Here are the most incredible parts of Justin Trudeau's passionate WEF speech
“I’m talking about hiring, promoting, and retaining more women.”
Known to be a proud, staunch feminist, Justin Trudeau did not take this twenty-minute opportunity at the prestigious Davos podium lightly. Constantly mindful that he was in a position - literally and figuratively - that the world takes note of, he made an impassioned speech about something that was on top of his agenda as a national leader and global influencer - working tirelessly and unbendingly towards closing the gender gap.
What’s more - he did not bide everyone’s time offering up mere lip service for the cause. Rather than spewing statistics about the gender gap and merely acknowledging that we have a systemic problem, he made a well-rounded argument about why the problem exists in the first place and provided tangible, actionable solutions that can be replicated at a global level to bring about a grassroots-level change.
“I have made (women empowerment) a central tenet of my leadership. And not just because it’s the right thing to do or the nice thing to do, but because it’s the smart thing to do. The hiring, promotion, and retention of women is something we can make happen today, right now,” he said.

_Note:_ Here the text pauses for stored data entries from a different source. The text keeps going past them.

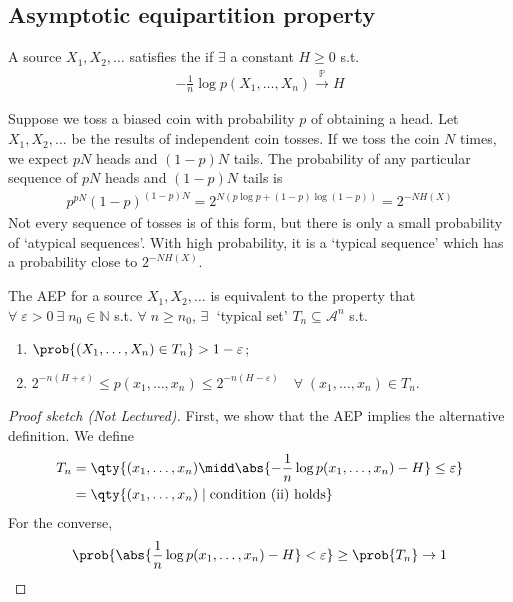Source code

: \subsection{Asymptotic equipartition property}
\begin{definition}
    A source $X_1, X_2, \dots$ satisfies the  if $\exists$ a constant $H \geq 0$ s.t.
    \begin{align*}
        -\frac{1}{n} \log p(X_1, \dots, X_n) \xrightarrow{\mathbb P} H
    \end{align*}
\end{definition}

\begin{example}
    Suppose we toss a biased coin with probability $p$ of obtaining a head.
    Let $X_1, X_2, \dots$ be the results of independent coin tosses.
    If we toss the coin $N$ times, we expect $pN$ heads and $(1-p)N$ tails.
    The probability of any particular sequence of $pN$ heads and $(1-p)N$ tails is
    \begin{align*}
        p^{pN} (1-p)^{(1-p)N} = 2^{N (p \log p + (1-p) \log(1-p))} = 2^{-NH(X)}
    \end{align*}
    Not every sequence of tosses is of this form, but there is only a small probability of `atypical sequences'.
    With high probability, it is a `typical sequence' which has a probability close to $2^{-NH(X)}$.
\end{example}

\begin{lemma}
    The AEP for a source $X_1, X_2, \dots$ is equivalent to the property that $\forall \; \varepsilon > 0 \ \exists \; n_0 \in \mathbb N$ s.t. $\forall \; n \geq n_0$, $\exists \;$ `typical set' $T_n \subseteq \mathcal A^n$ s.t.
    \begin{enumerate}
        \item $\prob{(X_1, \dots, X_n) \in T_n} > 1 - \varepsilon$;
        \item $2^{-n(H+\varepsilon)} \leq p(x_1, \dots, x_n) \leq 2^{-n(H-\varepsilon)} \quad \forall \; (x_1, \dots, x_n) \in T_n$.
    \end{enumerate}
\end{lemma}

\begin{proof}[Proof sketch (Not Lectured)]
    First, we show that the AEP implies the alternative definition.
    We define
    \begin{align*}
        T_n &= \qty{(x_1, \dots, x_n) \midd \abs{-\frac{1}{n} \log p(x_1, \dots, x_n) - H} \leq \varepsilon} \\
        &= \qty{(x_1, \dots, x_n) \mid \text{condition (ii) holds}}
    \end{align*}
    For the converse,
    \begin{align*}
        \prob{\abs{\frac{1}{n}\log p(x_1, \dots, x_n) - H} < \varepsilon} \geq \prob{T_n} \to 1
    \end{align*}
\end{proof}

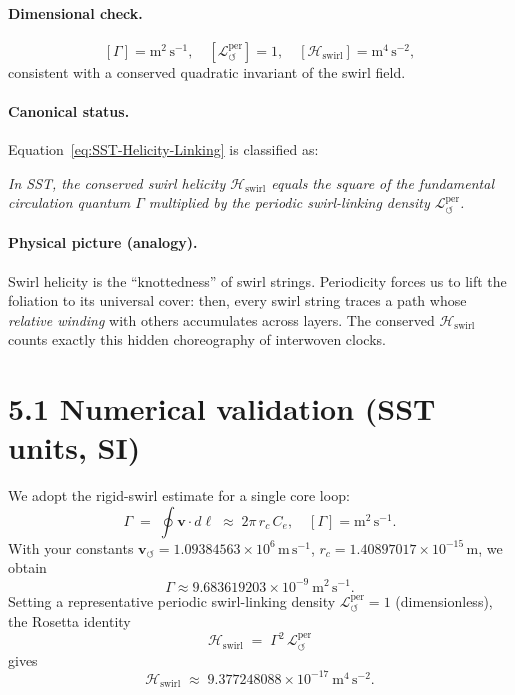 \documentclass[11pt]{article}
\begin{document}
\paragraph{Dimensional check.}
    \[
        [\Gamma] = \mathrm{m}^2 \,\mathrm{s}^{-1},
        \quad [\mathcal{L}_{\circlearrowleft}^{\mathrm{per}}]=1,
        \quad [\mathcal{H}_{\text{swirl}}] = \mathrm{m}^4 \,\mathrm{s}^{-2},
    \]
    consistent with a conserved quadratic invariant of the swirl field.

\paragraph{Canonical status.}
    Equation~\eqref{eq:SST-Helicity-Linking} is classified as:
    \begin{center}
    \end{center}
    \emph{In SST, the conserved swirl helicity $\mathcal{H}_{\text{swirl}}$ equals the square of the fundamental circulation quantum $\Gamma$ multiplied by the periodic swirl-linking density $\mathcal{L}_{\circlearrowleft}^{\mathrm{per}}$.}

\paragraph{Physical picture (analogy).}
    Swirl helicity is the ``knottedness'' of swirl strings. Periodicity forces us to lift the foliation to its universal cover: then, every swirl string traces a path whose \emph{relative winding} with others accumulates across layers. The conserved $\mathcal{H}_{\text{swirl}}$ counts exactly this hidden choreography of interwoven clocks.

\section*{5.1 Numerical validation (SST units, SI)}
We adopt the rigid-swirl estimate for a single core loop:
\[
    \Gamma \;=\; \oint \mathbf{v}\cdot d\boldsymbol{\ell}
    \;\approx\; 2\pi\, r_c\, C_e,
    \quad
    [\Gamma]=\mathrm{m^2\,s^{-1}}.
\]
With your constants
\( \mathbf{v}_{\scriptscriptstyle\boldsymbol{\circlearrowleft}} = 1.09384563\times 10^{6}\,\mathrm{m\,s^{-1}}\),
\( r_c = 1.40897017\times 10^{-15}\,\mathrm{m}\),
we obtain
\[
    \Gamma \approx 9.683619203\times 10^{-9}\ \mathrm{m^2\,s^{-1}}.
\]
Setting a representative periodic swirl-linking density
\( \mathcal{L}_{\circlearrowleft}^{\mathrm{per}} = 1 \) (dimensionless),
the Rosetta identity
\[
    \mathcal{H}_{\text{swirl}} \;=\; \Gamma^2\, \mathcal{L}_{\circlearrowleft}^{\mathrm{per}}
\]
gives
\[
    \mathcal{H}_{\text{swirl}}
    \;\approx\; 9.377248088\times 10^{-17}\ \mathrm{m^4\,s^{-2}}.
\]
\end{document}
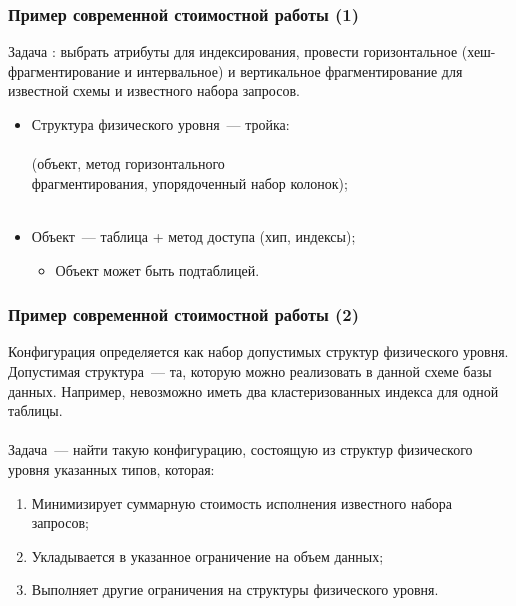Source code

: \documentclass[unicode]{beamer}
\begin{document}
\begin{frame}
\frametitle{Пример современной стоимостной работы (1)}

Задача \cite{p12}: выбрать атрибуты для индексирования, провести горизонтальное (хеш-фрагментирование и интервальное) и вертикальное фрагментирование для известной схемы и известного набора запросов.
\begin{itemize}
  \item Структура физического уровня~--- тройка: \\~\\ (объект, метод горизонтального \\ фрагментирования, упорядоченный набор колонок); \\~\\
  \item Объект~--- таблица + метод доступа (хип, индексы);
  \begin{itemize}
    \item Объект может быть подтаблицей.
  \end{itemize}
\end{itemize}
  
\end{frame}

\begin{frame}
\frametitle{Пример современной стоимостной работы (2)}

Конфигурация определяется как набор допустимых структур физического уровня. Допустимая структура~--- та, которую можно реализовать в данной схеме базы данных. Например, невозможно иметь два кластеризованных индекса для одной таблицы.
\\~\\
Задача~--- найти такую конфигурацию, состоящую из структур физического уровня указанных типов, которая:

\begin{enumerate}
  \setlength\itemsep{1em}	
  \item Минимизирует суммарную стоимость исполнения известного набора запросов;
  \item Укладывается в указанное ограничение на объем данных;
  \item Выполняет другие ограничения на структуры физического уровня.
\end{enumerate}

\end{frame}
\end{document}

Here are some of his most pathbreaking takeaways from his memorable speech:
The undeniable, statistical truths
Knowing that he must open by speaking in the language that the forum he was addressing understands best, he outlined some hard-hitting facts. The findings of a McKinsey report that estimates that narrowing the gender gap in Canada could add $150 billion to our economy by 2026; a Peterson Institute for International Economics finding that stated that increasing the share of women in leadership positions from 0 percent to 30 percent translates into a 15 percent boost to profitability, and lastly, a recent estimate that economic gender parity could add $1.75 trillion to the United States’ GDP.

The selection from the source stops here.